A block graph, a special case of a geodetic graph

The Petersen graph, one of the geodetic graphs of diameter two

If every biconnected component of a graph is geodetic then the graph itself is geodetic. In particular, every block graph (graphs in which the biconnected components are complete) is geodetic. Similarly, because a cycle graph is geodetic when it has odd length, every cactus graph in which the cycles have odd length is also geodetic. These cactus graphs are exactly the connected graphs in which all cycles have odd length. More strongly, a planar graph is geodetic if and only if all of its biconnected components are either odd-length cycles or geodetic subdivisions of a four-vertex clique.

==Computational complexity==
Geodetic graphs may be recognized in polynomial time, by using a variation of breadth first search that can detect multiple shortest paths, starting from each vertex of the graph. Geodetic graphs cannot contain an induced four-vertex cycle graph, nor an induced diamond graph, because these two graphs are not geodetic. In particular, as a subset of diamond-free graphs, the geodetic graphs have the property that every edge belongs to a unique maximal clique; in this context, the maximal cliques have also been called lines. It follows that the problem of finding maximum cliques, or maximum weighted cliques, can be solved in polynomial time for geodetic graphs, by listing all maximal cliques. The broader class of graphs that have no induced 4-cycle or diamond are called "weakly geodetic"; these are the graphs where vertices at distance exactly two from each other have a unique shortest path.

==Diameter two==
For graphs of diameter two (that is, graphs in which all vertices are at distance at most two from each other), the geodetic graphs and weakly geodetic graphs coincide. Every geodetic graph of diameter two is of one of three types:
- a block graph in which all the maximal cliques are joined at a single shared vertex, including the windmill graphs,
- a strongly regular graph with parameter $\mu$ (the number of shared neighbors for each nonadjacent pair of vertices) equal to one, or
- a graph with exactly two different vertex degrees.
The strongly regular geodetic graphs include the 5-vertex cycle graph, the Petersen graph, and the Hoffman–Singleton graph. Despite additional research on the properties such a graph must have, it is not known whether there are more of these graphs, or infinitely many of these graphs.

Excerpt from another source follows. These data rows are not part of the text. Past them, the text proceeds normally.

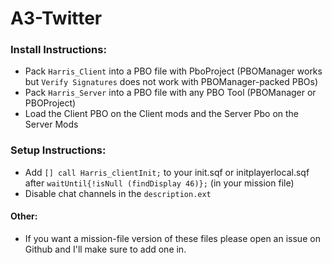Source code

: #  A3-Twitter

### Install Instructions:
- Pack `Harris_Client` into a PBO file with PboProject (PBOManager works but `Verify Signatures` does not work with PBOManager-packed PBOs)
- Pack `Harris_Server` into a PBO file with any PBO Tool (PBOManager or PBOProject)
- Load the Client PBO on the Client mods and the Server Pbo on the Server Mods

### Setup Instructions:
- Add `[] call Harris_clientInit;` to your init.sqf or initplayerlocal.sqf after `waitUntil{!isNull (findDisplay 46)};` (in your mission file)
- Disable chat channels in the `description.ext`

#### Other:

- If you want a mission-file version of these files please open an issue on Github and I'll make sure to add one in.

Unsolved problem in mathematics: Are there infinitely many strongly regular geodetic graphs?

Geodetic graphs with diameter two and two different degrees cannot have a triangle composed of vertices of both degrees. They can be constructed from any finite affine plane by adding to the point-line incidence graph of the plane additional edges between the vertices corresponding to each two parallel lines. For the binary affine plane with four points and six two-point lines in three parallel pairs, the result of this construction is the Petersen graph, but for higher-order finite affine planes it produces graphs with two different degrees. Other related constructions of geodetic graphs from finite geometries are also known, but it is not known whether these exhaust all the possible geodetic graphs with diameter two and two different degrees.